How to complete this task:
Find the lines of data that contain the string "uvicorn", then list them.

Top of Data for this exercise

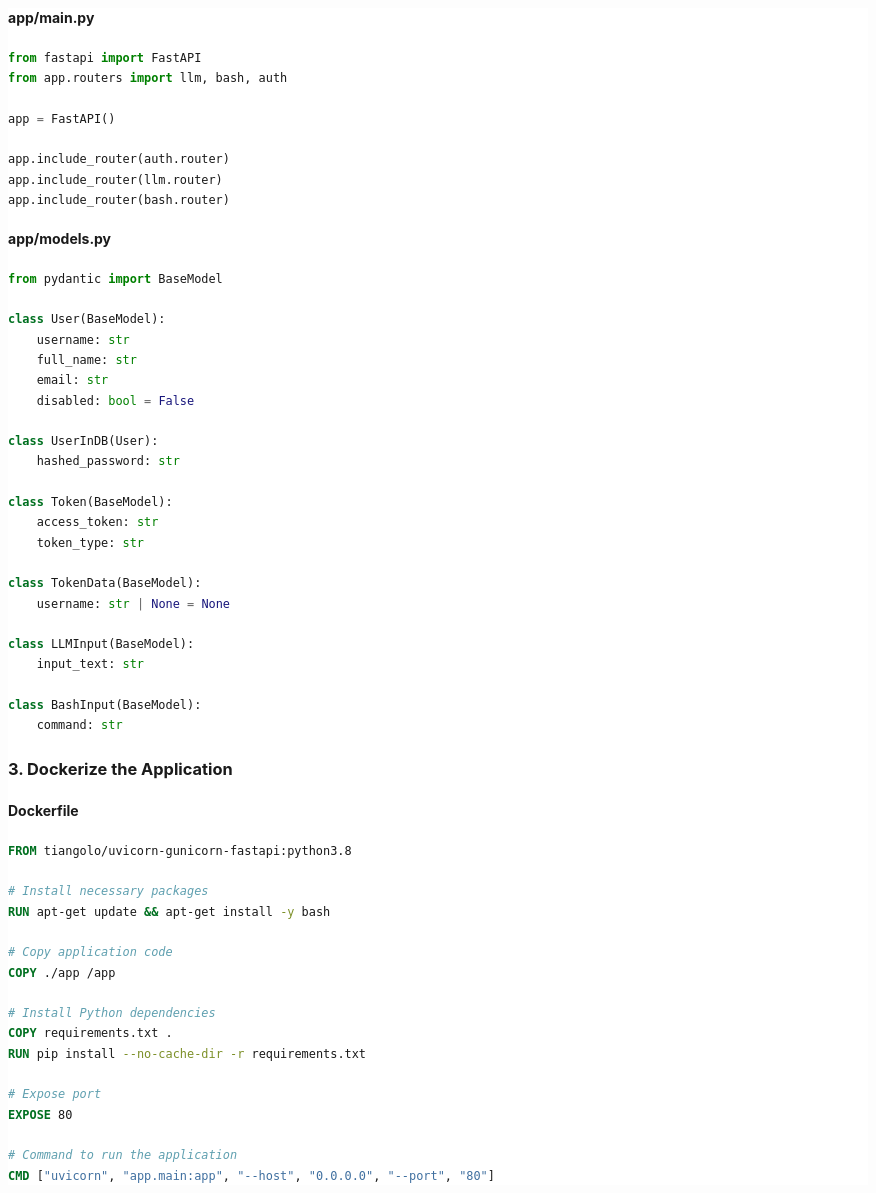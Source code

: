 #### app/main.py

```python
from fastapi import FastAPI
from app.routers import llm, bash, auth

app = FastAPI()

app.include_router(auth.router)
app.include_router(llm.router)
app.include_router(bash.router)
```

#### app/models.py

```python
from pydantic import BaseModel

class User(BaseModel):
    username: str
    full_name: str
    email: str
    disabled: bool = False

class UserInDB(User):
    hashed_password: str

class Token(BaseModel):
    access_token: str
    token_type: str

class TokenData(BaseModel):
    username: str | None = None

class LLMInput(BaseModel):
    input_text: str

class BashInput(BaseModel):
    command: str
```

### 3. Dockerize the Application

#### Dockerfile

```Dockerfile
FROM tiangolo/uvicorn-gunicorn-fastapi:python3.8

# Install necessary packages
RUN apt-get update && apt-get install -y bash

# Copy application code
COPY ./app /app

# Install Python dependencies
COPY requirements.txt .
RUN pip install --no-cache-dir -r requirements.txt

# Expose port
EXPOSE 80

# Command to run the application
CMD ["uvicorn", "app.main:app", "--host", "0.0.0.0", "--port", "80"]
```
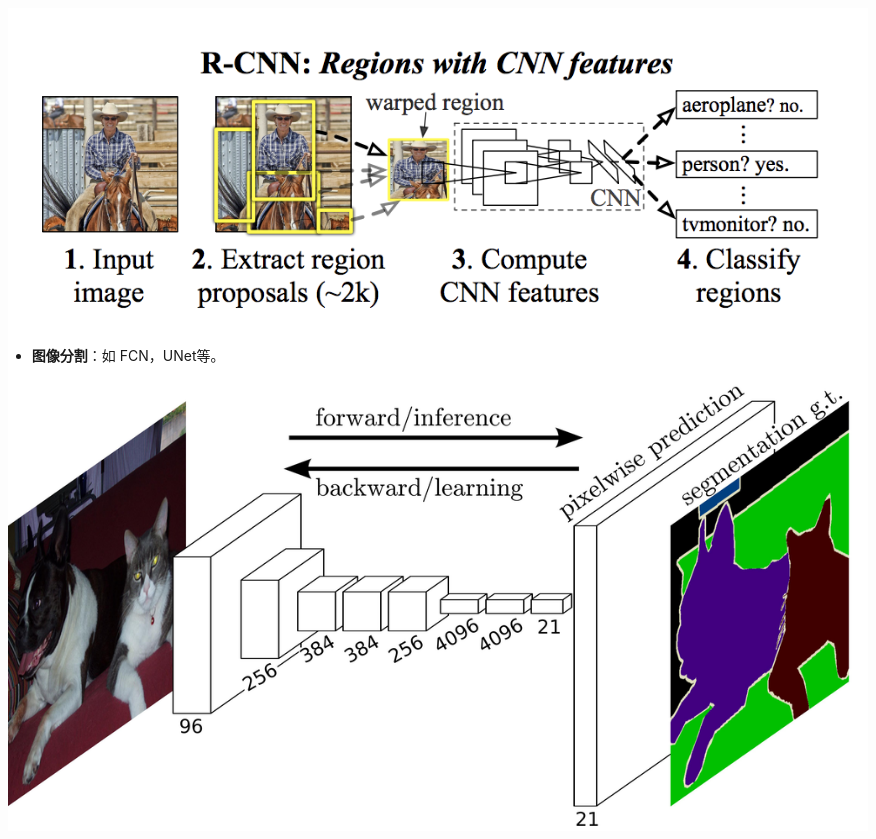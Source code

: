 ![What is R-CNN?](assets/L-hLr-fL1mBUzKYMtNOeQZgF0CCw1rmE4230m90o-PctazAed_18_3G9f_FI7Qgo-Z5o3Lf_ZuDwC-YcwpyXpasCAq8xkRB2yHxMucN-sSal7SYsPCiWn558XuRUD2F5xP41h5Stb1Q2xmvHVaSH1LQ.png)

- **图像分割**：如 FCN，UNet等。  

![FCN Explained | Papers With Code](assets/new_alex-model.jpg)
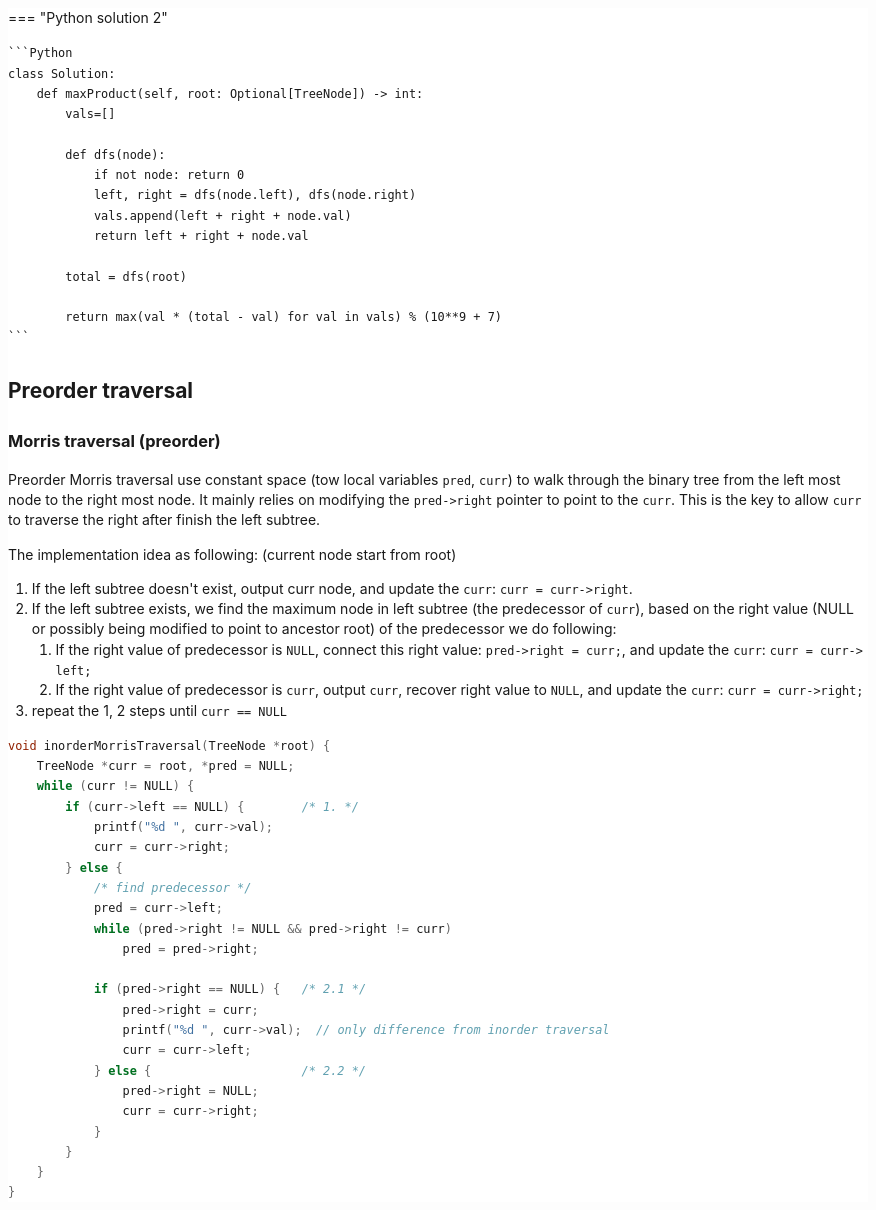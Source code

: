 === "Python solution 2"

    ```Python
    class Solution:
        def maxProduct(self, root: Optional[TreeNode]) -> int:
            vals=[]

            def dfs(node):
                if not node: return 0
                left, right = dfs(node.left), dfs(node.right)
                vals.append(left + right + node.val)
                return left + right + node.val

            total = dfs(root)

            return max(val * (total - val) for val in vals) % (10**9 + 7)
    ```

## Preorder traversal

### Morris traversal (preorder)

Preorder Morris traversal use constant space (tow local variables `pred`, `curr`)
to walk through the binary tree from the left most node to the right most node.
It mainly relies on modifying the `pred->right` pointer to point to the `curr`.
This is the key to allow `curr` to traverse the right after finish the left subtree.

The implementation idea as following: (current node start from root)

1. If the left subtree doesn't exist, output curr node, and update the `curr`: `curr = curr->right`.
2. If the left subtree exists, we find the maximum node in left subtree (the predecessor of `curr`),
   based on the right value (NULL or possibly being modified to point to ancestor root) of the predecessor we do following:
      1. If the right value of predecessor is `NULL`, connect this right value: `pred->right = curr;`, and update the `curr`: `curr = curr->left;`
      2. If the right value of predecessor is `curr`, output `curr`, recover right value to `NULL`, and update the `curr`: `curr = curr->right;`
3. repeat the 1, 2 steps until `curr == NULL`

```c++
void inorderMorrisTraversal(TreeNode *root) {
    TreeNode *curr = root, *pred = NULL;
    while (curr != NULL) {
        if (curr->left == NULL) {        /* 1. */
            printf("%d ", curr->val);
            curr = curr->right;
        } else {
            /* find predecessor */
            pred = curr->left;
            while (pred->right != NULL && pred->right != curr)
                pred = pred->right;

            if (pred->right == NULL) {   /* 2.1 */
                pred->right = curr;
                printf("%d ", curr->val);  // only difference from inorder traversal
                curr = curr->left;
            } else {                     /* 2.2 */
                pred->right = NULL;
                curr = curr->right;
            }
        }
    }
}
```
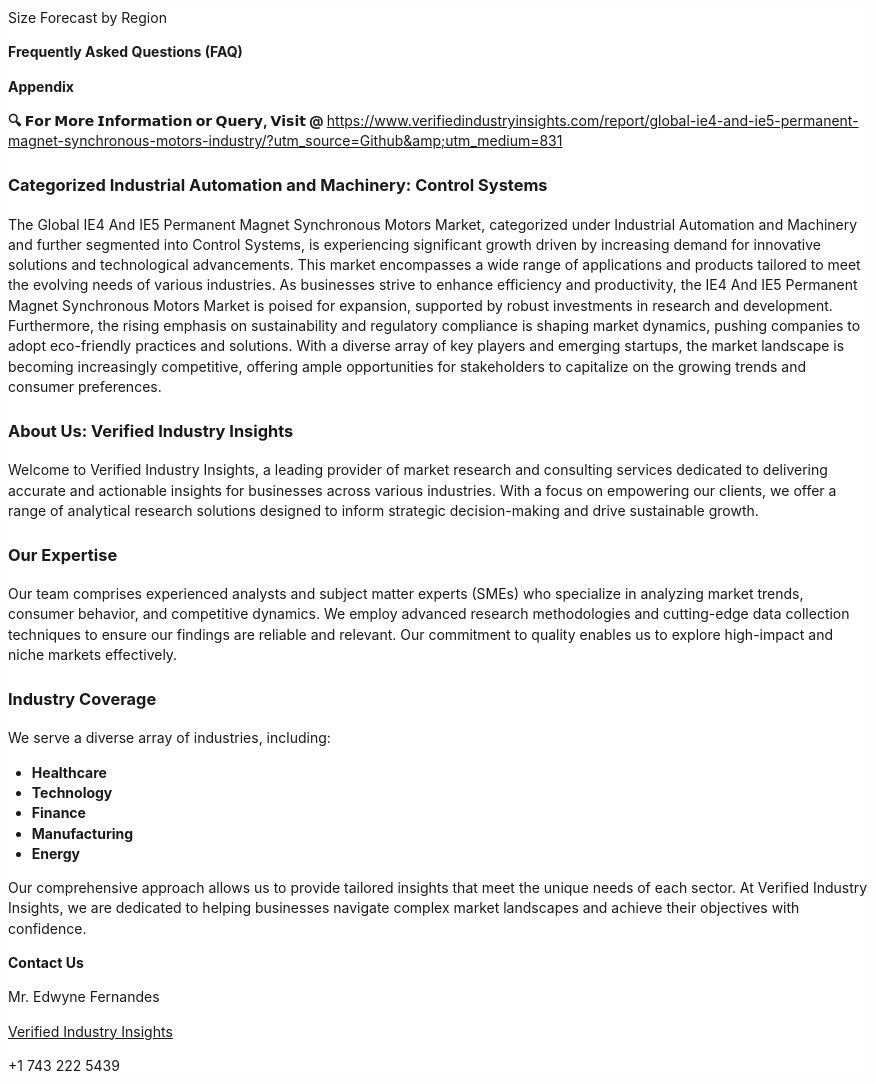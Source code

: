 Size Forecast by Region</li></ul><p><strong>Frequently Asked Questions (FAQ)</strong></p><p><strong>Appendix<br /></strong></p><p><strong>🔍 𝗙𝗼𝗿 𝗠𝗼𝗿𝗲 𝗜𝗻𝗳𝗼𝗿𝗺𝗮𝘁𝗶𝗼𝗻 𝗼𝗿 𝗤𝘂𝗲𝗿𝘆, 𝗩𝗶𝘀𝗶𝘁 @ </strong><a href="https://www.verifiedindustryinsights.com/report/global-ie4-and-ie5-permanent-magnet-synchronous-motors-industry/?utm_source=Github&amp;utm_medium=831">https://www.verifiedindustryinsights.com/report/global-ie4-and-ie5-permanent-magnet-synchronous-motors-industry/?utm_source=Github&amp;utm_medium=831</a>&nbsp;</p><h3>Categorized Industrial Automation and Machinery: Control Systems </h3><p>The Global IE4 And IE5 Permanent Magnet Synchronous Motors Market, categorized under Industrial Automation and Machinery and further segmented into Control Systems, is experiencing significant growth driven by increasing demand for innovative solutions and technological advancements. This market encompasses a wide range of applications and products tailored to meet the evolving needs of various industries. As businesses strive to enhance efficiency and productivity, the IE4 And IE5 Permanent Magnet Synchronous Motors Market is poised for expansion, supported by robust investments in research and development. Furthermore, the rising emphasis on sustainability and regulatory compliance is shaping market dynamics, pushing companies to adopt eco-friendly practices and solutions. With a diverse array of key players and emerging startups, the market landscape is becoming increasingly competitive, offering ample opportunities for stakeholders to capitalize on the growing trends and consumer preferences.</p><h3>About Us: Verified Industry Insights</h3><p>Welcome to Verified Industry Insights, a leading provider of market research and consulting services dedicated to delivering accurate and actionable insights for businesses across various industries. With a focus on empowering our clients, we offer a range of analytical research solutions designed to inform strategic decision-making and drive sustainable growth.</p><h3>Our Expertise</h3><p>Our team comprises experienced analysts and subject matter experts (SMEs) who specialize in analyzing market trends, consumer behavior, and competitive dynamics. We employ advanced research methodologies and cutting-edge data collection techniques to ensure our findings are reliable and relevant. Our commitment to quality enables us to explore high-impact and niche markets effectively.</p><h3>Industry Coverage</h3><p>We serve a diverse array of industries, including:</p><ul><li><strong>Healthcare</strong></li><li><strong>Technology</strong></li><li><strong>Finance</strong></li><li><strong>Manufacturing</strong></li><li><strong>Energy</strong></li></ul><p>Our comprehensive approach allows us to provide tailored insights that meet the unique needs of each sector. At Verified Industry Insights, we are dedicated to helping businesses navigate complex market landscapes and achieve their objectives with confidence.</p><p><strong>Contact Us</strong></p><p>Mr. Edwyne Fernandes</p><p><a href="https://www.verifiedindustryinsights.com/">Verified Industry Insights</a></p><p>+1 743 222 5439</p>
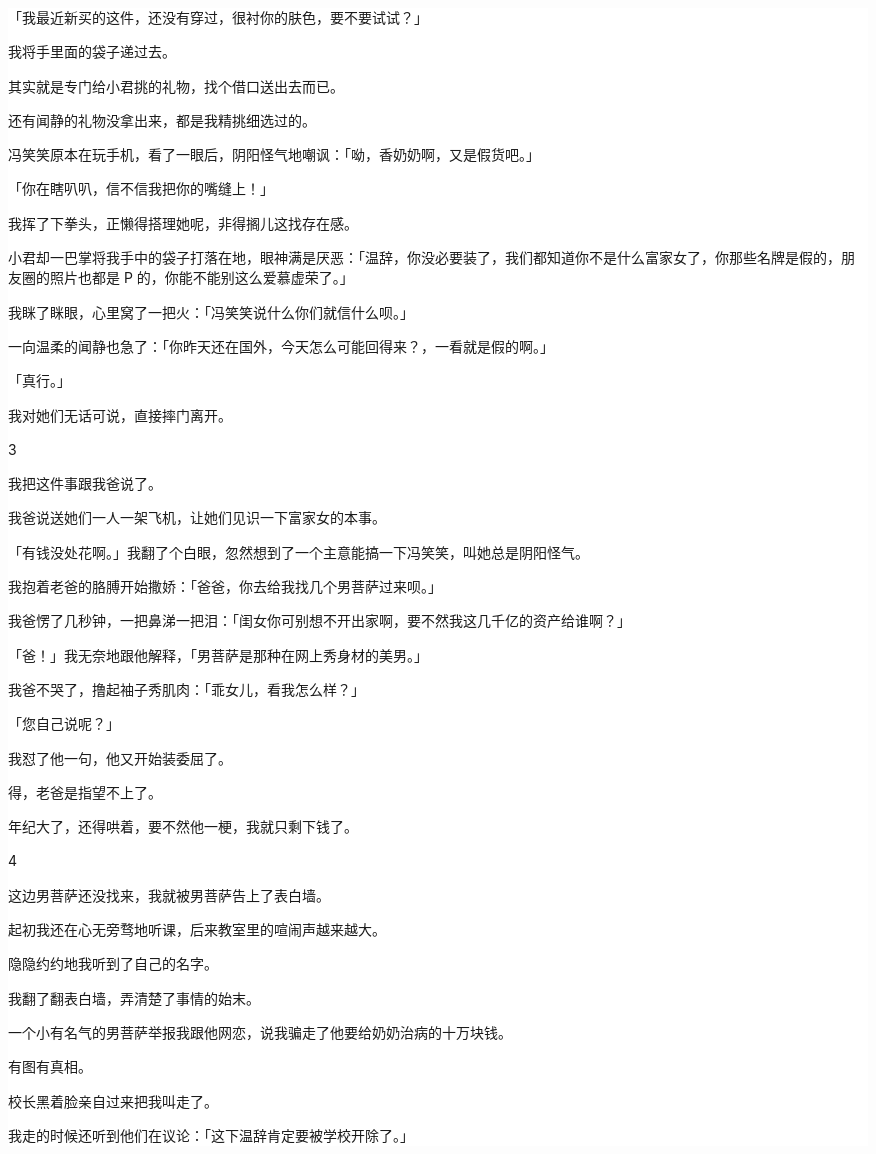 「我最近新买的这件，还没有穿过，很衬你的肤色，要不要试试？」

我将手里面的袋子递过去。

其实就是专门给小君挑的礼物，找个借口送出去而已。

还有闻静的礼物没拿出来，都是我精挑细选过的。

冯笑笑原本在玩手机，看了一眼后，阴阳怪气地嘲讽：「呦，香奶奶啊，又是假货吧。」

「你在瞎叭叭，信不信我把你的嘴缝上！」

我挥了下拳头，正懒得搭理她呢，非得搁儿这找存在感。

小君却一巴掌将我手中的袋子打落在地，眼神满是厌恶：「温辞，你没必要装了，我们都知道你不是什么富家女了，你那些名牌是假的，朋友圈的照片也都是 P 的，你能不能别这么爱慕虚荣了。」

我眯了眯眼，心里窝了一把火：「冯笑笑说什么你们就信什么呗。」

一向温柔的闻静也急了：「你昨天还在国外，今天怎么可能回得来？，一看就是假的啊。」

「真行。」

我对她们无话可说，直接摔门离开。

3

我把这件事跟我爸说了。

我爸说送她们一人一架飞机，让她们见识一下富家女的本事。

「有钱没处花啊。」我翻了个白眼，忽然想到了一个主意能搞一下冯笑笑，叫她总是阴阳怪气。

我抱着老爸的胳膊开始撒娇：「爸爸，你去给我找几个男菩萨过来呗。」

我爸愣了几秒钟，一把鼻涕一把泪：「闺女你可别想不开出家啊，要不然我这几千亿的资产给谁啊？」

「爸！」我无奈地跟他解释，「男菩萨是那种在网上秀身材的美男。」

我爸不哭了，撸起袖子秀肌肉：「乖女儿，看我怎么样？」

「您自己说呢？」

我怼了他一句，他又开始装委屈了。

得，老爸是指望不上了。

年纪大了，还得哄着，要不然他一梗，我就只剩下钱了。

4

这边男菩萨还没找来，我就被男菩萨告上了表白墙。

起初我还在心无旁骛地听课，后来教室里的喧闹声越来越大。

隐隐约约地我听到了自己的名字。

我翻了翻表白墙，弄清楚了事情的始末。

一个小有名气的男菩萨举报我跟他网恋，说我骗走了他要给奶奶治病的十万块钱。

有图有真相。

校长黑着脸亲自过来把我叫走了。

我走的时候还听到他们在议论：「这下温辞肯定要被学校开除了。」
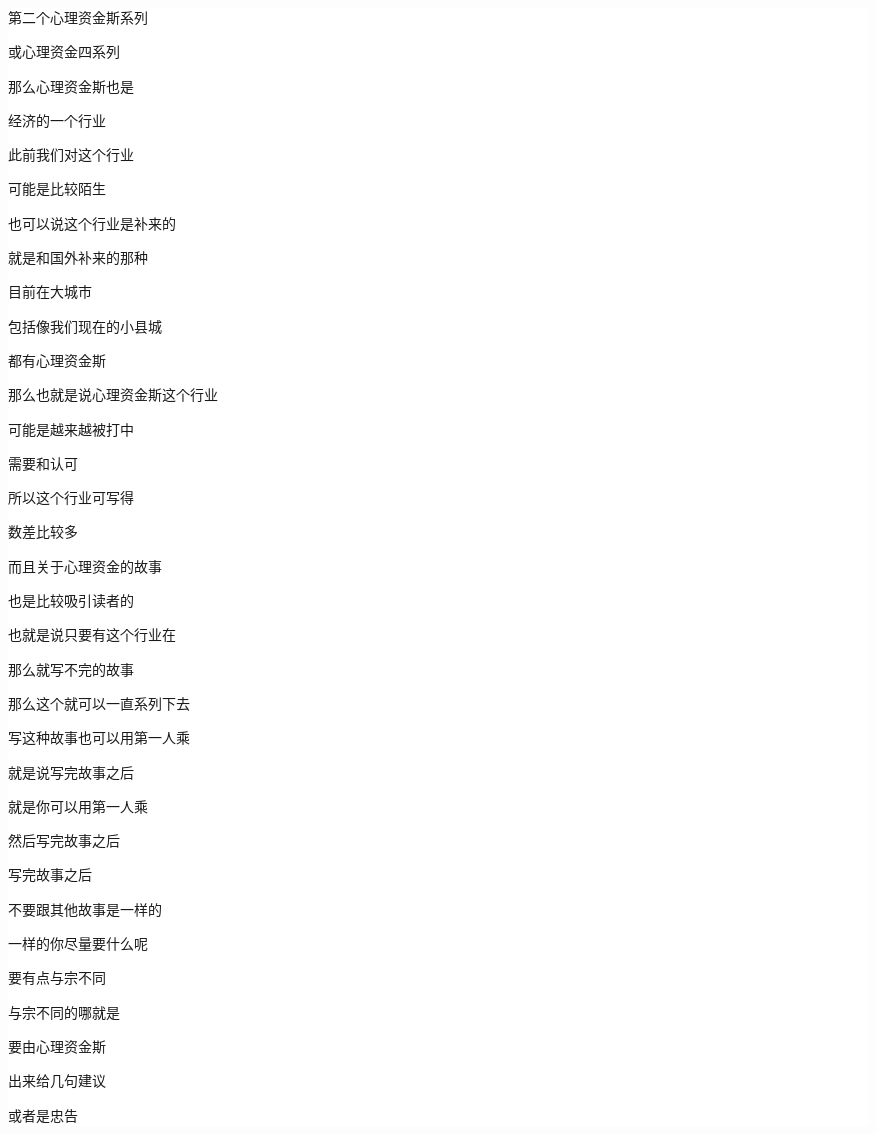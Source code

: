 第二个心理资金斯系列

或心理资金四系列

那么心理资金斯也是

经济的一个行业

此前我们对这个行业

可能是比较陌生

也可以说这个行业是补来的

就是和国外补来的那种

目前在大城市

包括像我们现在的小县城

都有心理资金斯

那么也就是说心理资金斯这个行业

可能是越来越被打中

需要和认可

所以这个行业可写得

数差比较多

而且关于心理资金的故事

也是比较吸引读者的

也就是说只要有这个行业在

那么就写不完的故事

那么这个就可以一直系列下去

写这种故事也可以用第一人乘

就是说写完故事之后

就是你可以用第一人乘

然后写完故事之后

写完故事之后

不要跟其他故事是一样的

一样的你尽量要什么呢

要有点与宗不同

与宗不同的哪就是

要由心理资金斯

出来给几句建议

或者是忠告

Bottom of Data for this exercise

Answer to the exercise:
FROM tiangolo/uvicorn-gunicorn-fastapi:python3.8
CMD ["uvicorn", "app.main:app", "--host", "0.0.0.0", "--port", "80"]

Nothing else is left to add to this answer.